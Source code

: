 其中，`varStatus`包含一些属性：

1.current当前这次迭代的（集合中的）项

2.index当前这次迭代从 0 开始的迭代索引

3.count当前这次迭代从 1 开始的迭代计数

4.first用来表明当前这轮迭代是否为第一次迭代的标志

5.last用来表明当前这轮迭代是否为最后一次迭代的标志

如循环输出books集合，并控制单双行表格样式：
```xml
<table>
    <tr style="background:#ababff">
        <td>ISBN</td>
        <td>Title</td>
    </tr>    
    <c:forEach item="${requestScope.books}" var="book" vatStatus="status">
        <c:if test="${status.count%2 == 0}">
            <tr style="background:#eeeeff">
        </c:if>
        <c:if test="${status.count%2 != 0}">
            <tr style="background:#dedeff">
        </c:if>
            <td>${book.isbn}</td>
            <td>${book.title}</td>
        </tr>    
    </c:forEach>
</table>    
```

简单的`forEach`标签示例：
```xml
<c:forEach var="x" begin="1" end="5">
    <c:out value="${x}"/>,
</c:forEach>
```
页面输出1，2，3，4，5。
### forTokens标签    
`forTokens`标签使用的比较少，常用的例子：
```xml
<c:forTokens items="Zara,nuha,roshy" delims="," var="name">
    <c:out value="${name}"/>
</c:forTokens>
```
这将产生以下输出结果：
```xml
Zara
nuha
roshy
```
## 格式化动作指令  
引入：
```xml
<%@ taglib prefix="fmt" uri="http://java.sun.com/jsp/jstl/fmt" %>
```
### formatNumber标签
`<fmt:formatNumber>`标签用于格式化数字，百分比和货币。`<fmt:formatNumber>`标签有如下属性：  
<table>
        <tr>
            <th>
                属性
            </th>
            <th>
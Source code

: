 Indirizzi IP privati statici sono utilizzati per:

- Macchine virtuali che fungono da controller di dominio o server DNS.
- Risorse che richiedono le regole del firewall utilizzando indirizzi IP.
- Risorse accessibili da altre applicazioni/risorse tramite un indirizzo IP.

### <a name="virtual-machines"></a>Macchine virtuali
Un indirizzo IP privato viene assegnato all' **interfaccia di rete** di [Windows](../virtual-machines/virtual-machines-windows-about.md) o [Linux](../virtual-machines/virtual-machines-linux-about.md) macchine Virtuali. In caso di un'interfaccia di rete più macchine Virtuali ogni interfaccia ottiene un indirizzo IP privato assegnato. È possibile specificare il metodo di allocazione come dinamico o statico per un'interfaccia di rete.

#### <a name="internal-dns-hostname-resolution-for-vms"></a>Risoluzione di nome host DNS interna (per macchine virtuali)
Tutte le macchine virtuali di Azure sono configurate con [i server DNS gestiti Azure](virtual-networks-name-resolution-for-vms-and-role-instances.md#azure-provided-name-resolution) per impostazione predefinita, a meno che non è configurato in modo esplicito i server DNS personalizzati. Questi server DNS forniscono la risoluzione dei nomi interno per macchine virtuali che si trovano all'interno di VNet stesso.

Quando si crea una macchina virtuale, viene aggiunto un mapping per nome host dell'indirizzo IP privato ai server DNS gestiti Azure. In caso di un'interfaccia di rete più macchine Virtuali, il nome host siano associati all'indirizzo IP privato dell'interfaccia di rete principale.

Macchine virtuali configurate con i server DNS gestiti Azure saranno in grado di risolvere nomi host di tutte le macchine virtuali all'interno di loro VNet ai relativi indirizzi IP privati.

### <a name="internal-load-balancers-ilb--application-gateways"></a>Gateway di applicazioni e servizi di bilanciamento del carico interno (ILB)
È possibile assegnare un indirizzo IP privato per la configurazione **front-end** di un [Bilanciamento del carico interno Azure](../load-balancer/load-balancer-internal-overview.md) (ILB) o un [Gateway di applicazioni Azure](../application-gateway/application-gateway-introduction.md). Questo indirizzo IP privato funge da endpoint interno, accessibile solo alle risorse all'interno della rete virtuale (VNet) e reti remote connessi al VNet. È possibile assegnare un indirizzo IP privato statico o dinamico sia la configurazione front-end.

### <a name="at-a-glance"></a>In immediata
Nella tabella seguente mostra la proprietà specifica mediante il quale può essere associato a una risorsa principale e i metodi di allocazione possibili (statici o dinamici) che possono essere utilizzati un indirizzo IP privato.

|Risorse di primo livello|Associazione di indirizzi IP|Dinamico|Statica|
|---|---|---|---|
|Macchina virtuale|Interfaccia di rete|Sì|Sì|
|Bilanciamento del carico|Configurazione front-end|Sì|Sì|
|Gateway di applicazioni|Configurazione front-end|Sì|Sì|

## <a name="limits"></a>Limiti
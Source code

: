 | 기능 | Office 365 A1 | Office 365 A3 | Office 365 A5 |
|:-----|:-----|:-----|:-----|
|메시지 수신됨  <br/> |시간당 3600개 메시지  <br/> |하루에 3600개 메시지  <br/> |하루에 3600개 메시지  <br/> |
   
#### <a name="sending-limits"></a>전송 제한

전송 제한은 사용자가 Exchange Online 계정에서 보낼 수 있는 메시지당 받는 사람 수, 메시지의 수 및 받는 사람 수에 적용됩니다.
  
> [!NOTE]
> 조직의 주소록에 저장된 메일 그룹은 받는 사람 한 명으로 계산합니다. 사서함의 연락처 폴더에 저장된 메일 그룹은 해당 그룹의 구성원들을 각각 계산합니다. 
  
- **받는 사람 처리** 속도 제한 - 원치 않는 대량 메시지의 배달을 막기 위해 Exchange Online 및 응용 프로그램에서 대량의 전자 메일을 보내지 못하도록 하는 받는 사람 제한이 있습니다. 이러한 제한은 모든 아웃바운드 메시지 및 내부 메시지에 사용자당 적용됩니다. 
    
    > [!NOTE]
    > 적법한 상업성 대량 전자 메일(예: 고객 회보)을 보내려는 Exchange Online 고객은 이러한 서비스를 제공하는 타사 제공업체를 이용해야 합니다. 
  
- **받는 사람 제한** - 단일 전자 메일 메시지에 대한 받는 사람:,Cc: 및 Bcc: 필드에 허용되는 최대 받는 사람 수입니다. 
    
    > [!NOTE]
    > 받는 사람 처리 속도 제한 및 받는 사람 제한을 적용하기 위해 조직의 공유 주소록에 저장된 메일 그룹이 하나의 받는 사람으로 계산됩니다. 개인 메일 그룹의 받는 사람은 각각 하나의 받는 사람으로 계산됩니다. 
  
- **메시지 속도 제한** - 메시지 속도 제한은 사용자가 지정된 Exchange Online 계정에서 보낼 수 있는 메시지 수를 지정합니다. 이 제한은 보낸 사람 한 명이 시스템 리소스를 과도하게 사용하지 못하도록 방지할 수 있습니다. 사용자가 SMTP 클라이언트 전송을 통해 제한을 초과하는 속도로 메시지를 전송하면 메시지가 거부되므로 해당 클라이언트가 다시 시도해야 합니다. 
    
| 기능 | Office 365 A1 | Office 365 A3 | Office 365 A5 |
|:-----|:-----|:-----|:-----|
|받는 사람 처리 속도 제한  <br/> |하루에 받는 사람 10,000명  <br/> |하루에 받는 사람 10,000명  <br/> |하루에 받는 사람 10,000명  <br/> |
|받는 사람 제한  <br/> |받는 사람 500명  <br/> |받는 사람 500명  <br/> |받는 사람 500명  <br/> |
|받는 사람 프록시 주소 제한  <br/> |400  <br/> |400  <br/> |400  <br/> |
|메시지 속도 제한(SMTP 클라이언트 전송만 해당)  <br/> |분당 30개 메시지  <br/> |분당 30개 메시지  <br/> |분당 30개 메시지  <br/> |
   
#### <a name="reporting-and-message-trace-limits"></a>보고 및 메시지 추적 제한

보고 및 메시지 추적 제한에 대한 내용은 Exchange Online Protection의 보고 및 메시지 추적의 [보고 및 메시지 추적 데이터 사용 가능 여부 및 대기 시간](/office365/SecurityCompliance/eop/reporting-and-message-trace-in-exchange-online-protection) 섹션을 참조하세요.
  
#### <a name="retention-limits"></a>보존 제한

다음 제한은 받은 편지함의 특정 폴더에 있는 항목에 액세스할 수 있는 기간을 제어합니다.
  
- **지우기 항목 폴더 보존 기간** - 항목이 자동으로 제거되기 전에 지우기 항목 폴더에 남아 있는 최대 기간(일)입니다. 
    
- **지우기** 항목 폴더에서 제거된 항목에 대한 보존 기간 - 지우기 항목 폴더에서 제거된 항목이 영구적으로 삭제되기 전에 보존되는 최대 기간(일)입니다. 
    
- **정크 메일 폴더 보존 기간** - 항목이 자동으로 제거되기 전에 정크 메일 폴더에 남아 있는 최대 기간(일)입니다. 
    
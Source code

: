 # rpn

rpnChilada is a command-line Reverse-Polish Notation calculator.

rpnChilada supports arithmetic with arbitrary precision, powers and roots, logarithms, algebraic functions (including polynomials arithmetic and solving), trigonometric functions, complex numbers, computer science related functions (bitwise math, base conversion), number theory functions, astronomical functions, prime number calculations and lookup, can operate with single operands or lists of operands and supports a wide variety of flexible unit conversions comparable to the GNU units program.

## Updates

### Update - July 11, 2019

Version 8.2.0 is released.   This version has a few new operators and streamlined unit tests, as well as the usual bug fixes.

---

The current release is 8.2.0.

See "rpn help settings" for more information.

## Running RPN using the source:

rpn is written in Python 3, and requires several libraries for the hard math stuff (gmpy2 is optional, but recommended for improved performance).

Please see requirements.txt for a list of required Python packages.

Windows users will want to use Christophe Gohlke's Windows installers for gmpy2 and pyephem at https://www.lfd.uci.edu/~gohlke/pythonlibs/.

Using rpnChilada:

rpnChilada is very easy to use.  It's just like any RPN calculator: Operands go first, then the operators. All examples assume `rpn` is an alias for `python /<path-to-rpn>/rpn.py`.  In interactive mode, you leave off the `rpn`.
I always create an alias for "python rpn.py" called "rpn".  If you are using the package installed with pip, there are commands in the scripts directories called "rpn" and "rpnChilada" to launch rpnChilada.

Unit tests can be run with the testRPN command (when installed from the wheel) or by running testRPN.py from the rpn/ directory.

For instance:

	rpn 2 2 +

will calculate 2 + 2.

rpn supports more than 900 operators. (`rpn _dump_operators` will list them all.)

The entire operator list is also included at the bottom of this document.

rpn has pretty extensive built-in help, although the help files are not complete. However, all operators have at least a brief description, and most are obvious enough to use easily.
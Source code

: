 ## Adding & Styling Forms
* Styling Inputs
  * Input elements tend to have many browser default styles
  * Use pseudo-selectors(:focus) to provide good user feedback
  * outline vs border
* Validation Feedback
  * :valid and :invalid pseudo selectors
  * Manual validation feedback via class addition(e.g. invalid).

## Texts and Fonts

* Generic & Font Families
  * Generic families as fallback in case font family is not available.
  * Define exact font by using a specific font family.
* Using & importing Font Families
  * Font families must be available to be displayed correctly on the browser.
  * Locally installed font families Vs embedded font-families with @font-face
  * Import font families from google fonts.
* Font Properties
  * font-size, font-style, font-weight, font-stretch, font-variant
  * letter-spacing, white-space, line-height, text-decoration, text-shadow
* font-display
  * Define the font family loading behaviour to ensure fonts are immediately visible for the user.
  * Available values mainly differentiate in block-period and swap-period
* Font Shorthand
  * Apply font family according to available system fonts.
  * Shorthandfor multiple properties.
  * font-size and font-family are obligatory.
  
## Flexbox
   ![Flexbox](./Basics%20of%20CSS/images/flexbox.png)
= = = = =
What you have to do: Of all the entries above, output exactly the lines between the one holding "È possibile assegnare un indirizzo IP privato per" and the one holding "di applicazioni|Configurazione front-end|Sì|Sì|", inclusive.

Output:
È possibile assegnare un indirizzo IP privato per la configurazione **front-end** di un [Bilanciamento del carico interno Azure](../load-balancer/load-balancer-internal-overview.md) (ILB) o un [Gateway di applicazioni Azure](../application-gateway/application-gateway-introduction.md). Questo indirizzo IP privato funge da endpoint interno, accessibile solo alle risorse all'interno della rete virtuale (VNet) e reti remote connessi al VNet. È possibile assegnare un indirizzo IP privato statico o dinamico sia la configurazione front-end.

### <a name="at-a-glance"></a>In immediata
Nella tabella seguente mostra la proprietà specifica mediante il quale può essere associato a una risorsa principale e i metodi di allocazione possibili (statici o dinamici) che possono essere utilizzati un indirizzo IP privato.

|Risorse di primo livello|Associazione di indirizzi IP|Dinamico|Statica|
|---|---|---|---|
|Macchina virtuale|Interfaccia di rete|Sì|Sì|
|Bilanciamento del carico|Configurazione front-end|Sì|Sì|
|Gateway di applicazioni|Configurazione front-end|Sì|Sì|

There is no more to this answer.